He also highlighted how fixed rates are now overwhelmingly more competitive than easy access accounts were earlier in the year.
But he warned, “The problem with all of this is that none of these rates are even close to inflation, so the truth is that savings accounts are always ‘losing accounts’, but you at least want the best savings possible because that mitigates the impact of rising prices.
The founder of MoneySavingExpert.com urged anyone with savings to “go check the interest rate you are paying, then compare it to the rates below, as described by the Daily Record.”
All of the accounts below are covered by the Financial Services Compensation Scheme (FSCS) savings protection of £ 85,000.
For low-income people, Martin now recommends the following accounts.
Help to save
Help to Save is a UK government-backed savings account accessible to low-income workers who claim work tax credits, child tax credits and a universal credit.
If you qualify, you will get an additional 50 cents for every £ 1 you save, meaning that over four years a maximum saving of £ 2,400 would translate into an overall bonus of £ 1,200.

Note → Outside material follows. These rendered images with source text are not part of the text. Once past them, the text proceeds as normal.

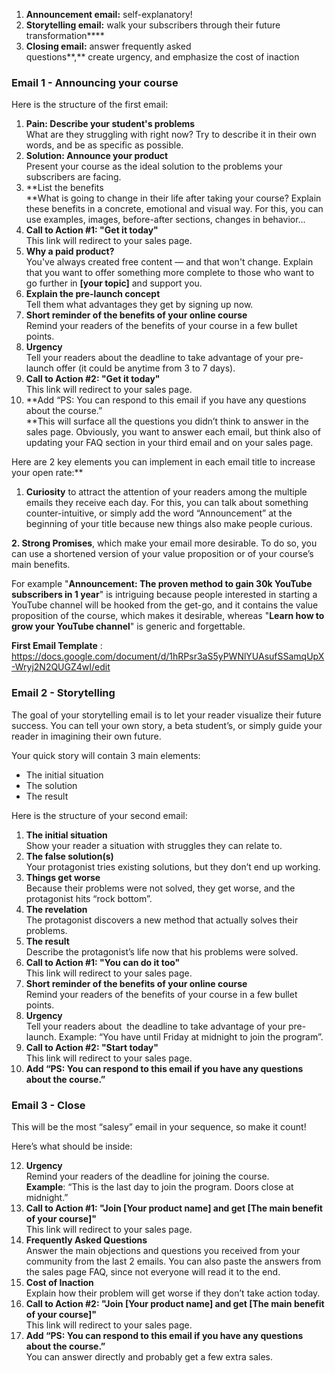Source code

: 1. **Announcement email:** self-explanatory!
2. **Storytelling email:** walk your subscribers through their future transformation**‍**
3. **Closing email:** answer frequently asked questions**,** create urgency, and emphasize the cost of inaction

### **Email 1 - Announcing your course**

Here is the structure of the first email:

1. **Pain: Describe your student's problems**  
    What are they struggling with right now? Try to describe it in their own words, and be as specific as possible.
2. **Solution: Announce your product**  
    Present your course as the ideal solution to the problems your subscribers are facing.
3. **List the benefits  
    **What is going to change in their life after taking your course? Explain these benefits in a concrete, emotional and visual way. For this, you can use examples, images, before-after sections, changes in behavior... 
4. **Call to Action #1: "Get it today"**  
    This link will redirect to your sales page.
5. **Why a paid product?**  
    You've always created free content — and that won't change. Explain that you want to offer something more complete to those who want to go further in **[your topic]** and support you.
6. **Explain the pre-launch concept**  
    Tell them what advantages they get by signing up now.
7. **Short reminder of the benefits of your online course**  
    Remind your readers of the benefits of your course in a few bullet points. 
8. **Urgency**  
    Tell your readers about the deadline to take advantage of your pre-launch offer (it could be anytime from 3 to 7 days).
9. **Call to Action #2: "Get it today"**  
    This link will redirect to your sales page.**‍**
10. **Add “PS: You can respond to this email if you have any questions about the course.”  
    ‍**This will surface all the questions you didn’t think to answer in the sales page. Obviously, you want to answer each email, but think also of updating your FAQ section in your third email and on your sales page.

Here are 2 key elements you can implement in each email title to increase your open rate:**  
  
1. **Curiosity** to attract the attention of your readers among the multiple emails they receive each day. For this, you can talk about something counter-intuitive, or simply add the word “Announcement” at the beginning of your title because new things also make people curious.  
  
**2. Strong Promises**, which make your email more desirable. To do so, you can use a shortened version of your value proposition or of your course’s main benefits.  
  

For example "**Announcement: The proven method to gain 30k YouTube subscribers in 1 year**" is intriguing because people interested in starting a YouTube channel will be hooked from the get-go, and it contains the value proposition of the course, which makes it desirable, whereas "**Learn how to grow your YouTube channel**" is generic and forgettable.

**First Email Template** : https://docs.google.com/document/d/1hRPsr3aS5yPWNlYUAsufSSamqUpX-Wryj2N2QUGZ4wI/edit

### **Email 2 - Storytelling**

The goal of your storytelling email is to let your reader visualize their future success. You can tell your own story, a beta student’s, or simply guide your reader in imagining their own future.

Your quick story will contain 3 main elements:

- The initial situation
- The solution
- The result

Here is the structure of your second email:

1. **The initial situation**  
    Show your reader a situation with struggles they can relate to.
2. **The false solution(s)**  
    Your protagonist tries existing solutions, but they don’t end up working.
3. **Things get worse**  
    Because their problems were not solved, they get worse, and the protagonist hits “rock bottom”.
4. **The revelation**  
    The protagonist discovers a new method that actually solves their problems. 
5. **The result**  
    Describe the protagonist’s life now that his problems were solved.
6. **Call to Action #1: "You can do it too"**  
    This link will redirect to your sales page.
7. **Short reminder of the benefits of your online course**  
    Remind your readers of the benefits of your course in a few bullet points.
8. **Urgency**  
    Tell your readers about  the deadline to take advantage of your pre-launch. Example: “You have until Friday at midnight to join the program”.
9. **Call to Action #2: "Start today"**  
    This link will redirect to your sales page.**‍**
10. **Add “PS: You can respond to this email if you have any questions about the course.”**

### **Email 3 - Close**

This will be the most “salesy” email in your sequence, so make it count!

Here’s what should be inside:

12. **Urgency**  
    Remind your readers of the deadline for joining the course.  
    **Example**: “This is the last day to join the program. Doors close at midnight.”
2. **Call to Action #1: "Join [Your product name] and get [The main benefit of your course]"**  
    This link will redirect to your sales page.
3. **Frequently Asked Questions**  
    Answer the main objections and questions you received from your community from the last 2 emails. You can also paste the answers from the sales page FAQ, since not everyone will read it to the end.
4. **Cost of Inaction**  
    Explain how their problem will get worse if they don’t take action today.
5. **Call to Action #2: "Join [Your product name] and get [The main benefit of your course]"**  
    This link will redirect to your sales page.
6. **Add “PS: You can respond to this email if you have any questions about the course.”**  
    You can answer directly and probably get a few extra sales.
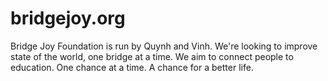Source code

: # bridgejoy.org

Bridge Joy Foundation is run by Quynh and Vinh. We're looking to improve state of the world, one bridge at a time. We aim to connect people to education. One chance at a time. A chance for a better life.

You are free to pay as much as you want (up to £ 50 per month) so even if you part with £ 5 per month (£ 1.25 per week) – over two years you will get a bonus of 60 £ on your total pot at £ 180. Over four years, that would amount to £ 360.
The amount and time of savings depends on the account holder, and they don’t need to pay every month to get a bonus.
Isas for life
If you are between 18 and 39, you can contribute up to £ 4,000 per year to a Lifetime ISA on a schedule of your choice, with a 25% bonus paid out after 12 months.
Over the life of an account, you can get up to £ 32,000 in government cash, provided you pocket the £ 1,000 bonus each year.
Interestingly, LISAs allow you to invest in the stock market or in cash. You can then use the money to buy a house or save for your retirement.
With a Lisa, you can currently buy homes up to £ 450,000 in London and £ 250,000 outside of London.
However, if you choose to withdraw money, you risk a penalty of 25% of the amount withdrawn.
The top Lifetime Isa cash is currently Moneybox which earns 0.6%.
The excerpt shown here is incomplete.